◆ **Required action**: Gather every line below where "hyperlink" appears.

[Start of section]

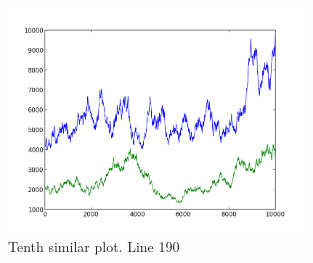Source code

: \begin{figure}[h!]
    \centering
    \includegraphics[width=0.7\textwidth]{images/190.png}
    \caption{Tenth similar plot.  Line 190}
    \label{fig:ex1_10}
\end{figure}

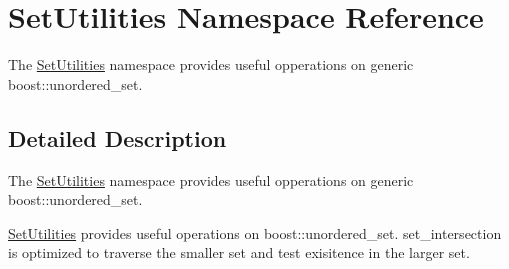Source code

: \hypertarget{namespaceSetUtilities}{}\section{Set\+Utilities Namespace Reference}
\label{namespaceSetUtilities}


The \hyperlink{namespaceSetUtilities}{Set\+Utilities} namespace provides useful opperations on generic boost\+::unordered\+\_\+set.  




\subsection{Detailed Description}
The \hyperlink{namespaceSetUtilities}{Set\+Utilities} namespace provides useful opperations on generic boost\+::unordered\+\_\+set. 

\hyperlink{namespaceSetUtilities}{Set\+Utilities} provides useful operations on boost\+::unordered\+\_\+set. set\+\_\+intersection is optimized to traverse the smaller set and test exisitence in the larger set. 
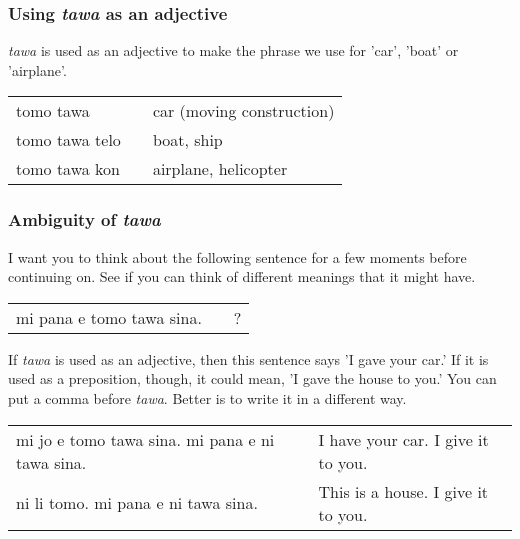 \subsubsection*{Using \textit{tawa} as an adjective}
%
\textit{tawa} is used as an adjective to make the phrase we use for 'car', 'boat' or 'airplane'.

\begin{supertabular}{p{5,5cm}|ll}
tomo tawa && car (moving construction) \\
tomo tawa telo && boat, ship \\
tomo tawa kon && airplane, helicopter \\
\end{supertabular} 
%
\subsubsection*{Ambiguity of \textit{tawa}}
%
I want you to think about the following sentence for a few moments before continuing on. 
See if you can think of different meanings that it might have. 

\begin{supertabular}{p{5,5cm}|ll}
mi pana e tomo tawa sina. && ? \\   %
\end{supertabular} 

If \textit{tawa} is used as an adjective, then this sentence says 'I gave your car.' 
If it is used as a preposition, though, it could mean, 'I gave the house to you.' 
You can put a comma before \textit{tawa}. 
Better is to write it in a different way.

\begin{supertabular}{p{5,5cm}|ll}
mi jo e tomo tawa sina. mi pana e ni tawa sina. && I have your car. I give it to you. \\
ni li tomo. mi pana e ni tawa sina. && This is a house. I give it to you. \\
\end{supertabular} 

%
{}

[End of section]
[Start of section]

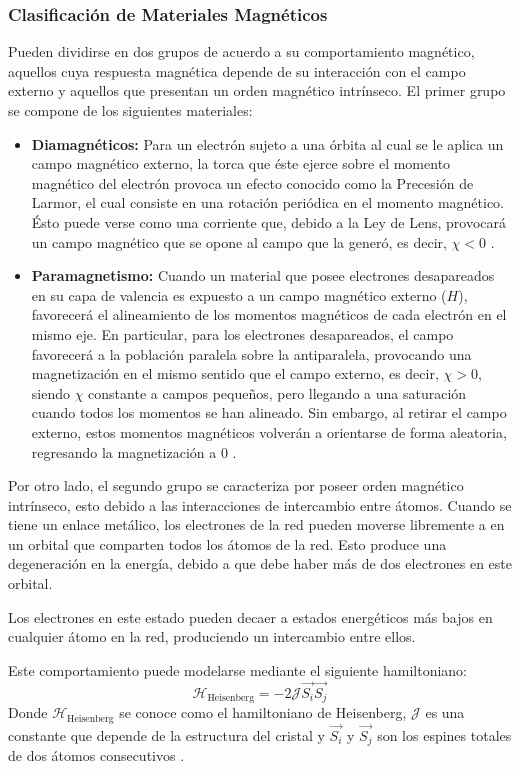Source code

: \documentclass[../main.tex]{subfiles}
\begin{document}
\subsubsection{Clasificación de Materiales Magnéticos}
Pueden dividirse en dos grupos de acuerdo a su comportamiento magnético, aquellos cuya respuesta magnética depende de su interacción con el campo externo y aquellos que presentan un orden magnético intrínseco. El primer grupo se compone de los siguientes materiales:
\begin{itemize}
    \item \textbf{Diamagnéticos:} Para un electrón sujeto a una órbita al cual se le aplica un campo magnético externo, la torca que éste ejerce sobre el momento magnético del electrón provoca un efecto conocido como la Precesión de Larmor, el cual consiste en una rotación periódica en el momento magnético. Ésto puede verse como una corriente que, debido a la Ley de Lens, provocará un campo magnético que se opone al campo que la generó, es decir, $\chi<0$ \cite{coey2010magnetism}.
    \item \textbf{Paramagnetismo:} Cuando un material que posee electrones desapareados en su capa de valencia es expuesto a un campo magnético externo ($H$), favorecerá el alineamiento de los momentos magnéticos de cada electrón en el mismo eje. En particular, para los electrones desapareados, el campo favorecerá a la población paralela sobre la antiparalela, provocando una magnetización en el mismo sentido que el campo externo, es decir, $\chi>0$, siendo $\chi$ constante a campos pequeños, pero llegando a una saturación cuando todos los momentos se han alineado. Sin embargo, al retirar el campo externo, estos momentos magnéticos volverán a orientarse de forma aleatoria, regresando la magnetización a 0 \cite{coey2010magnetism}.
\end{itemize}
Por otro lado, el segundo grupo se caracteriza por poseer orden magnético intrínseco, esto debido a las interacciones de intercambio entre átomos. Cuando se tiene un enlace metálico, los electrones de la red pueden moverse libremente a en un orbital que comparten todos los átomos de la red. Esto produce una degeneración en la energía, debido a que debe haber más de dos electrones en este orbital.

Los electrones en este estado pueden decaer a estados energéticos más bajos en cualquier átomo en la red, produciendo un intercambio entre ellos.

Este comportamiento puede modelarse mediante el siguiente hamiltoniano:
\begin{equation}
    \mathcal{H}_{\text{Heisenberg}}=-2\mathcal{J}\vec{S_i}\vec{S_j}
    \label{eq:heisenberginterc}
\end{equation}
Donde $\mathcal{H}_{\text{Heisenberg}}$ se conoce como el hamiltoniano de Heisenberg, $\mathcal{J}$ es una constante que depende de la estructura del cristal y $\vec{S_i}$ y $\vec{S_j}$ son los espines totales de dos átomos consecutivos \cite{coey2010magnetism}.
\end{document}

[End of section]

◆ **Answer**:
The \hyperlink{namespaceSetUtilities}{Set\+Utilities} namespace provides useful opperations on generic boost\+::unordered\+\_\+set.  
The \hyperlink{namespaceSetUtilities}{Set\+Utilities} namespace provides useful opperations on generic boost\+::unordered\+\_\+set. 
\hyperlink{namespaceSetUtilities}{Set\+Utilities} provides useful operations on boost\+::unordered\+\_\+set. set\+\_\+intersection is optimized to traverse the smaller set and test exisitence in the larger set. 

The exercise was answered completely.